Amplifying Exploration in Monte-Carlo Tree Search by Focusing on the Unknown
Cedric Derstroff, Jannis Brugger, Jannis Blüml, Mira Mezini, Stefan Kramer, Kristian Kersting
TL;DR
This work tackles the inefficiency of Monte-Carlo Tree Search (MCTS) in large trees where the algorithm revisits already explored regions. It introduces AmEx-MCTS, a decoupled formulation that separates value updates, visit counts, and the chosen path, and utilizes not-completely-explored-subtrees (nces) along with action selectors $a_{max}$ and $a_{select}$ to ignore fully explored regions while preserving MCTS principles; a variant AmÆx-MCTS further replaces the mean with a max in the UCT update. Theoretical analysis shows convergence to exhaustive search in the limit and preservation of UCT guarantees, while empirical results on three deterministic single-player domains (Chain, ChainLoop, and deterministic FrozenLake) demonstrate substantially broader search coverage and superior performance over classical MCTS and MCTS-T. These findings indicate significant efficiency gains for large-scale planning and single-player decision problems, suggesting practical impact for real-time and complex problem solving. The work also lays a foundation for future integration with neural components and end-to-end planning approaches in domains such as game endgames, chemistry, and materials design.
Abstract
Monte-Carlo tree search (MCTS) is an effective anytime algorithm with a vast amount of applications. It strategically allocates computational resources to focus on promising segments of the search tree, making it a very attractive search algorithm in large search spaces.
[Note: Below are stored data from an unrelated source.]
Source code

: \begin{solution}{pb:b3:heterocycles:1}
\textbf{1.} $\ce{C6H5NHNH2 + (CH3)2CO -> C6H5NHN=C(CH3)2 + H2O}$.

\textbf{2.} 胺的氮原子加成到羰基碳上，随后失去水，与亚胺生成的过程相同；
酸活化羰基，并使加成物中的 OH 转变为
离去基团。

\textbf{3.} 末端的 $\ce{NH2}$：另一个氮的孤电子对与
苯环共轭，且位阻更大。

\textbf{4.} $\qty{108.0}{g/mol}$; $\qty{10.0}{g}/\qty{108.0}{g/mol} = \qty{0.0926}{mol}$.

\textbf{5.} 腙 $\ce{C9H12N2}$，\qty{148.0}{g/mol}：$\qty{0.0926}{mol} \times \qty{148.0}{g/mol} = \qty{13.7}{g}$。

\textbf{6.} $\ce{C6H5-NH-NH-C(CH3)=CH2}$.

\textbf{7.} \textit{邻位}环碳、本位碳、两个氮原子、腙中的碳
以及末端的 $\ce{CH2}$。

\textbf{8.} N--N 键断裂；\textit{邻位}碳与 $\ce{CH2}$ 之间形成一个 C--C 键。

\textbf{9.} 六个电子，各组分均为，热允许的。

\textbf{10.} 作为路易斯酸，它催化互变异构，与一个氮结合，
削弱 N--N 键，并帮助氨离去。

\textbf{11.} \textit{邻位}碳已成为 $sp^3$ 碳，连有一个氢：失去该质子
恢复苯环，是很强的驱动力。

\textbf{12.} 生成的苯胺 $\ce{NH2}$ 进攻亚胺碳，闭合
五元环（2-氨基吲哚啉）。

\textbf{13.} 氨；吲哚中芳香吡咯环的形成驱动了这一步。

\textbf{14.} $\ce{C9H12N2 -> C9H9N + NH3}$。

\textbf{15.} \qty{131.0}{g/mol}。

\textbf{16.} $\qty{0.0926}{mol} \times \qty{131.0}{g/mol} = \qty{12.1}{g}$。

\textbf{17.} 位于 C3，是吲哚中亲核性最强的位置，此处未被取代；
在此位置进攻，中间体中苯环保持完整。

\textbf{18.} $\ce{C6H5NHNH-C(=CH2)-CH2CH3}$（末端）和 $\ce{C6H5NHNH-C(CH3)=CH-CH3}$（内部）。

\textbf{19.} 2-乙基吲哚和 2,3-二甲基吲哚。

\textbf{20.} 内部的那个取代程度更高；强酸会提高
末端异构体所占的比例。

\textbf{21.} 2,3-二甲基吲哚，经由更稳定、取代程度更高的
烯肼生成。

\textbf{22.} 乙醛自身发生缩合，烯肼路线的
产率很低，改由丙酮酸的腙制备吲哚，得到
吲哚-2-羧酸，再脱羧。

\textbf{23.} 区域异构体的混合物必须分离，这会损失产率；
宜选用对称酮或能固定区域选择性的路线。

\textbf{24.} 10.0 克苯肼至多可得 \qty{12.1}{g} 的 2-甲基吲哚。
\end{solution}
However, it often expends its limited resources on reevaluating previously explored regions when they remain the most promising path. Our proposed methodology, denoted as AmEx-MCTS, solves this problem by introducing a novel MCTS formulation. Central to AmEx-MCTS is the decoupling of value updates, visit count updates, and the selected path during the tree search, thereby enabling the exclusion of already explored subtrees or leaves. This segregation preserves the utility of visit counts for both exploration-exploitation balancing and quality metrics within MCTS. The resultant augmentation facilitates in a considerably broader search using identical computational resources, preserving the essential characteristics of MCTS. The expanded coverage not only yields more precise estimations but also proves instrumental in larger and more complex problems. Our empirical evaluation demonstrates the superior performance of AmEx-MCTS, surpassing classical MCTS and related approaches by a substantial margin.